**WHAT TO PRODUCE**
Starting with the line that has "1. Install IntelliJ IDEA Community Edition" in the records below and stopping after the line that has "13.新增图片压缩处理", output every line exactly and nothing else; skip pictures.

(Source texts of formatted documents)
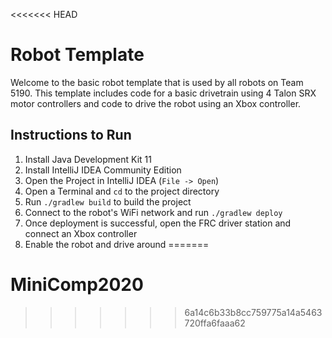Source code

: <<<<<<< HEAD
# Robot Template

Welcome to the basic robot template that is used by all robots on Team 5190. This template includes code for a basic drivetrain using 4 Talon SRX motor controllers and code to drive the robot using an Xbox controller.

## Instructions to Run

1. Install Java Development Kit 11
1. Install IntelliJ IDEA Community Edition
1. Open the Project in IntelliJ IDEA (`File -> Open`)
1. Open a Terminal and `cd` to the project directory
1. Run `./gradlew build` to build the project
1. Connect to the robot's WiFi network and run `./gradlew deploy`
1. Once deployment is successful, open the FRC driver station and connect an Xbox controller
1. Enable the robot and drive around
=======
# MiniComp2020
>>>>>>> 6a14c6b33b8cc759775a14a5463720ffa6faaa62
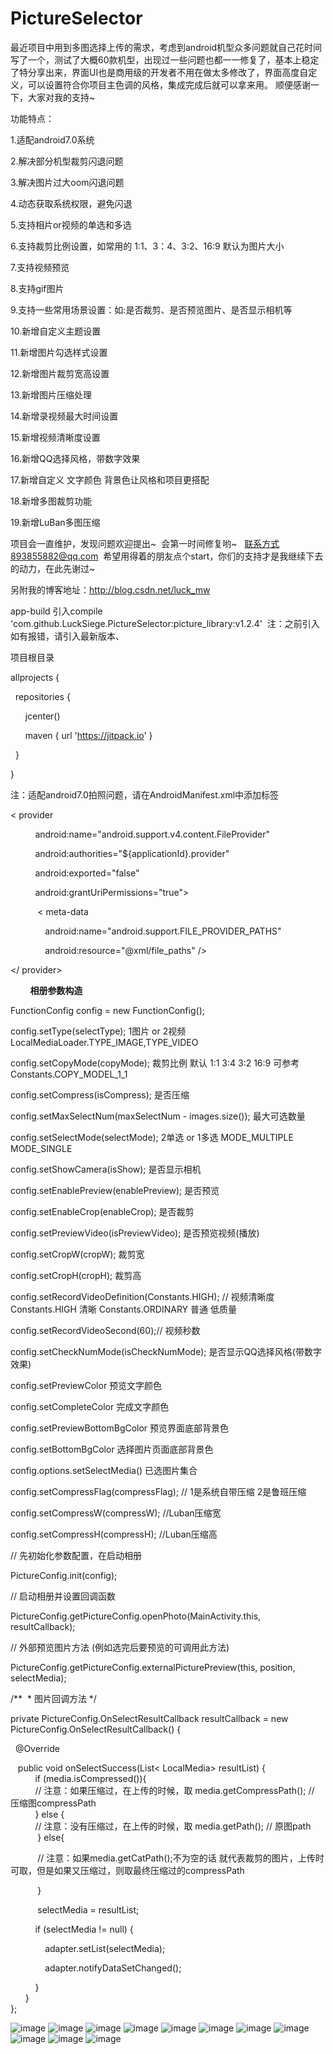 # PictureSelector  
最近项目中用到多图选择上传的需求，考虑到android机型众多问题就自己花时间写了一个，测试了大概60款机型，出现过一些问题也都一一修复了，基本上稳定了特分享出来，界面UI也是商用级的开发者不用在做太多修改了，界面高度自定义，可以设置符合你项目主色调的风格，集成完成后就可以拿来用。
顺便感谢一下，大家对我的支持~  

功能特点：  

1.适配android7.0系统    

2.解决部分机型裁剪闪退问题

3.解决图片过大oom闪退问题

4.动态获取系统权限，避免闪退  

5.支持相片or视频的单选和多选  

6.支持裁剪比例设置，如常用的  1:1、3：4、3:2、16:9 默认为图片大小

7.支持视频预览  

8.支持gif图片  

9.支持一些常用场景设置：如:是否裁剪、是否预览图片、是否显示相机等  

10.新增自定义主题设置  

11.新增图片勾选样式设置  

12.新增图片裁剪宽高设置  

13.新增图片压缩处理  

14.新增录视频最大时间设置  

15.新增视频清晰度设置  

16.新增QQ选择风格，带数字效果  

17.新增自定义 文字颜色 背景色让风格和项目更搭配  

18.新增多图裁剪功能

19.新增LuBan多图压缩

项目会一直维护，发现问题欢迎提出~  会第一时间修复哟~   联系方式893855882@qq.com  希望用得着的朋友点个start，你们的支持才是我继续下去的动力，在此先谢过~  

另附我的博客地址：http://blog.csdn.net/luck_mw

app-build 引入compile 'com.github.LuckSiege.PictureSelector:picture_library:v1.2.4'  注：之前引入如有报错，请引入最新版本、

项目根目录  

allprojects { 

    repositories { 
    
        jcenter() 
        
        maven { url 'https://jitpack.io' } 
        
    }  
    
}  


注：适配android7.0拍照问题，请在AndroidManifest.xml中添加标签  

 < provider 
 
            android:name="android.support.v4.content.FileProvider"
            
            android:authorities="${applicationId}.provider"
            
            android:exported="false"
            
            android:grantUriPermissions="true">
            
            < meta-data
            
                android:name="android.support.FILE_PROVIDER_PATHS"
                
                android:resource="@xml/file_paths" />
                
 </ provider> 
 
         
******相册参数构造******

FunctionConfig config = new FunctionConfig();  

config.setType(selectType); 1图片 or 2视频 LocalMediaLoader.TYPE_IMAGE,TYPE_VIDEO  

config.setCopyMode(copyMode); 裁剪比例 默认 1:1 3:4 3:2 16:9 可参考 Constants.COPY_MODEL_1_1  

config.setCompress(isCompress); 是否压缩  

config.setMaxSelectNum(maxSelectNum - images.size()); 最大可选数量  

config.setSelectMode(selectMode); 2单选 or 1多选 MODE_MULTIPLE MODE_SINGLE  

config.setShowCamera(isShow); 是否显示相机  

config.setEnablePreview(enablePreview); 是否预览  

config.setEnableCrop(enableCrop); 是否裁剪  

config.setPreviewVideo(isPreviewVideo); 是否预览视频(播放)  

config.setCropW(cropW); 裁剪宽  

config.setCropH(cropH); 裁剪高  

config.setRecordVideoDefinition(Constants.HIGH); // 视频清晰度 Constants.HIGH 清晰 Constants.ORDINARY 普通 低质量  

config.setRecordVideoSecond(60);// 视频秒数  

config.setCheckNumMode(isCheckNumMode); 是否显示QQ选择风格(带数字效果)  

config.setPreviewColor 预览文字颜色  

config.setCompleteColor 完成文字颜色 

config.setPreviewBottomBgColor 预览界面底部背景色  

config.setBottomBgColor 选择图片页面底部背景色  

config.options.setSelectMedia() 已选图片集合  

config.setCompressFlag(compressFlag); // 1是系统自带压缩 2是鲁班压缩

config.setCompressW(compressW); //Luban压缩宽

config.setCompressH(compressH); //Luban压缩高

// 先初始化参数配置，在启动相册  

PictureConfig.init(config);  

// 启动相册并设置回调函数  

PictureConfig.getPictureConfig.openPhoto(MainActivity.this, resultCallback); 

// 外部预览图片方法 (例如选完后要预览的可调用此方法)

PictureConfig.getPictureConfig.externalPicturePreview(this, position, selectMedia);

/**
  * 图片回调方法
 */

private PictureConfig.OnSelectResultCallback resultCallback = new PictureConfig.OnSelectResultCallback() {  

    @Override
    
    public void onSelectSuccess(List< LocalMedia> resultList) {  
            if (media.isCompressed()){  
            // 注意：如果压缩过，在上传的时候，取 media.getCompressPath(); // 压缩图compressPath  
            } else {  
            // 注意：没有压缩过，在上传的时候，取 media.getPath(); // 原图path  
            } else{
            
            // 注意：如果media.getCatPath();不为空的话 就代表裁剪的图片，上传时可取，但是如果又压缩过，则取最终压缩过的compressPath  
            
            }
            
            selectMedia = resultList;  
            
            if (selectMedia != null) {  
            
                adapter.setList(selectMedia);  
                
                adapter.notifyDataSetChanged();  
                
            }  
        }  
  };  
  
  
![image](https://github.com/LuckSiege/PictureSelector/blob/master/image/A574F86A9A9F42A77D03B0ACC9E761C9.jpg)
![image](https://github.com/LuckSiege/PictureSelector/blob/master/image/ABE302D298BD56DEC871F4464E64646F.jpg)
![image](https://github.com/LuckSiege/PictureSelector/blob/master/image/3483AB11C78AF4C6DCC408504768A138.jpg)
![image](https://github.com/LuckSiege/PictureSelector/blob/master/image/66C119A6BD918EAF9418324836C34BA6.jpg)
![image](https://github.com/LuckSiege/PictureSelector/blob/master/image/new_image.jpg)
![image](https://github.com/LuckSiege/PictureSelector/blob/master/image/5F1513BFD9490AF153E3E30840964FB1.jpg)
![image](https://github.com/LuckSiege/PictureSelector/blob/master/image/BA7C4A038613182020DA9CE0152DA5D4.jpg)
![image](https://github.com/LuckSiege/PictureSelector/blob/master/image/0F918EB15954836F59A95A3F7E0D2012.jpg)
![image](https://github.com/LuckSiege/PictureSelector/blob/master/image/2AEDE4E52CC095F5896E066C59DDDF85.jpg)
![image](https://github.com/LuckSiege/PictureSelector/blob/master/image/36C818DEDF2A5AA745CD699FBBF67E7F.jpg)
![image](https://github.com/LuckSiege/PictureSelector/blob/master/image/9B433C9C47C3FCA7BC42D6E3B6F27698.jpg)
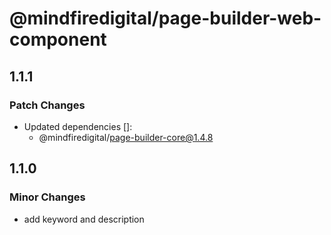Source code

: # @mindfiredigital/page-builder-web-component

## 1.1.1

### Patch Changes

- Updated dependencies []:
  - @mindfiredigital/page-builder-core@1.4.8

## 1.1.0

### Minor Changes

- add keyword and description
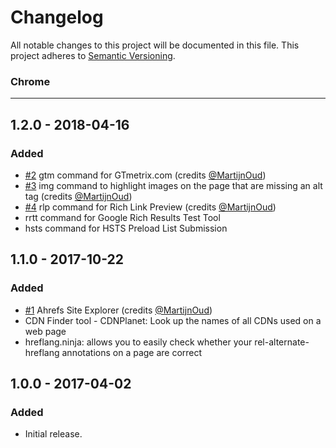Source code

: # Changelog

All notable changes to this project will be documented in this file.
This project adheres to [Semantic Versioning](http://semver.org/).

### Chrome

---

## 1.2.0 - 2018-04-16

### Added

*   [#2](https://github.com/sanderheilbron/seo-shortcuts/pull/2) gtm command for GTmetrix.com (credits [@MartijnOud](https://github.com/MartijnOud))
*   [#3](https://github.com/sanderheilbron/seo-shortcuts/pull/3) img command to highlight images on the page that are missing an alt tag (credits [@MartijnOud](https://github.com/MartijnOud))
*   [#4](https://github.com/sanderheilbron/seo-shortcuts/pull/4) rlp command for Rich Link Preview (credits [@MartijnOud](https://github.com/MartijnOud))
*   rrtt command for Google Rich Results Test Tool
*   hsts command for HSTS Preload List Submission

## 1.1.0 - 2017-10-22

### Added

*   [#1](https://github.com/sanderheilbron/seo-shortcuts/pull/1) Ahrefs Site Explorer (credits [@MartijnOud](https://github.com/MartijnOud))
*   CDN Finder tool - CDNPlanet: Look up the names of all CDNs used on a web page
*   hreflang.ninja: allows you to easily check whether your rel-alternate-hreflang annotations on a page are correct

## 1.0.0 - 2017-04-02

### Added

*   Initial release.
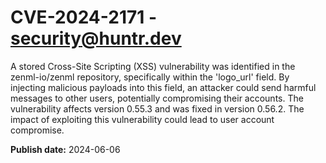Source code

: # CVE-2024-2171 - security@huntr.dev

A stored Cross-Site Scripting (XSS) vulnerability was identified in the zenml-io/zenml repository, specifically within the 'logo_url' field. By injecting malicious payloads into this field, an attacker could send harmful messages to other users, potentially compromising their accounts. The vulnerability affects version 0.55.3 and was fixed in version 0.56.2. The impact of exploiting this vulnerability could lead to user account compromise.

**Publish date:** 2024-06-06
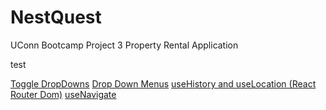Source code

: # NestQuest
UConn Bootcamp Project 3 Property Rental Application

test

<a href= "https://stackoverflow.com/questions/71101621/react-text-dropdown-toggle-toggles-all">Toggle DropDowns</a>
<a href= "https://alvarotrigo.com/blog/drop-down-menu-javascript/">Drop Down Menus</a>
<a href= "https://v5.reactrouter.com/web/api/history>">useHistory and useLocation (React Router Dom)</a>
<a href= "https://reactrouter.com/en/main/hooks/use-navigate">useNavigate</a>
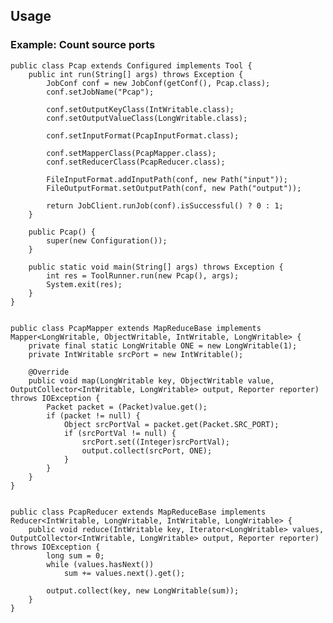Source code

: Usage
-----

### Example: Count source ports

	public class Pcap extends Configured implements Tool {
		public int run(String[] args) throws Exception {
			JobConf conf = new JobConf(getConf(), Pcap.class);
			conf.setJobName("Pcap");
	
			conf.setOutputKeyClass(IntWritable.class);
			conf.setOutputValueClass(LongWritable.class);
	
			conf.setInputFormat(PcapInputFormat.class);
	
			conf.setMapperClass(PcapMapper.class);
			conf.setReducerClass(PcapReducer.class);
	
			FileInputFormat.addInputPath(conf, new Path("input"));
			FileOutputFormat.setOutputPath(conf, new Path("output"));
	
			return JobClient.runJob(conf).isSuccessful() ? 0 : 1;
		}
	
		public Pcap() {
			super(new Configuration());
		}
	
		public static void main(String[] args) throws Exception {
			int res = ToolRunner.run(new Pcap(), args);
			System.exit(res);
		}
	}


	public class PcapMapper extends MapReduceBase implements Mapper<LongWritable, ObjectWritable, IntWritable, LongWritable> {
		private final static LongWritable ONE = new LongWritable(1);
		private IntWritable srcPort = new IntWritable();
	
		@Override
		public void map(LongWritable key, ObjectWritable value, OutputCollector<IntWritable, LongWritable> output, Reporter reporter) throws IOException {
			Packet packet = (Packet)value.get();
			if (packet != null) {
				Object srcPortVal = packet.get(Packet.SRC_PORT);
				if (srcPortVal != null) {
					srcPort.set((Integer)srcPortVal);
					output.collect(srcPort, ONE);
				}
			}
		}
	}


	public class PcapReducer extends MapReduceBase implements Reducer<IntWritable, LongWritable, IntWritable, LongWritable> {
		public void reduce(IntWritable key, Iterator<LongWritable> values, OutputCollector<IntWritable, LongWritable> output, Reporter reporter) throws IOException {
			long sum = 0;
			while (values.hasNext())
				sum += values.next().get();
	
			output.collect(key, new LongWritable(sum));
		}
	}

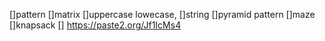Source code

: []pattern
[]matrix
[]uppercase lowecase,
[]string
[]pyramid pattern
[]maze
[]knapsack
[]
https://paste2.org/Jf1IcMs4
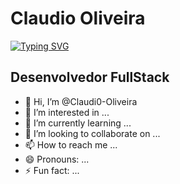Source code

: # Claudio Oliveira
[![Typing SVG](https://readme-typing-svg.demolab.com/?lines=First+line+of+text;Second+line+of+text)](https://git.io/typing-svg)
## Desenvolvedor FullStack

- 👋 Hi, I’m @Claudi0-Oliveira
- 👀 I’m interested in ...
- 🌱 I’m currently learning ...
- 💞️ I’m looking to collaborate on ...
- 📫 How to reach me ...
- 😄 Pronouns: ...
- ⚡ Fun fact: ...

<!---
Claudi0-Oliveira/Claudi0-Oliveira is a ✨ special ✨ repository because its `README.md` (this file) appears on your GitHub profile.
You can click the Preview link to take a look at your changes.
--->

**EXERCISE RESULT**
1. Install IntelliJ IDEA Community Edition
1. Open the Project in IntelliJ IDEA (`File -> Open`)
1. Open a Terminal and `cd` to the project directory
1. Run `./gradlew build` to build the project
1. Connect to the robot's WiFi network and run `./gradlew deploy`
1. Once deployment is successful, open the FRC driver station and connect an Xbox controller
1. Enable the robot and drive around
=======
# MiniComp2020
>>>>>>> 6a14c6b33b8cc759775a14a5463720ffa6faaa62
 # PictureSelector  
最近项目中用到多图选择上传的需求，考虑到android机型众多问题就自己花时间写了一个，测试了大概60款机型，出现过一些问题也都一一修复了，基本上稳定了特分享出来，界面UI也是商用级的开发者不用在做太多修改了，界面高度自定义，可以设置符合你项目主色调的风格，集成完成后就可以拿来用。
顺便感谢一下，大家对我的支持~  

功能特点：  

1.适配android7.0系统    

2.解决部分机型裁剪闪退问题

3.解决图片过大oom闪退问题

4.动态获取系统权限，避免闪退  

5.支持相片or视频的单选和多选  

6.支持裁剪比例设置，如常用的  1:1、3：4、3:2、16:9 默认为图片大小

7.支持视频预览  

8.支持gif图片  

9.支持一些常用场景设置：如:是否裁剪、是否预览图片、是否显示相机等  

10.新增自定义主题设置  

11.新增图片勾选样式设置  

12.新增图片裁剪宽高设置  

13.新增图片压缩处理  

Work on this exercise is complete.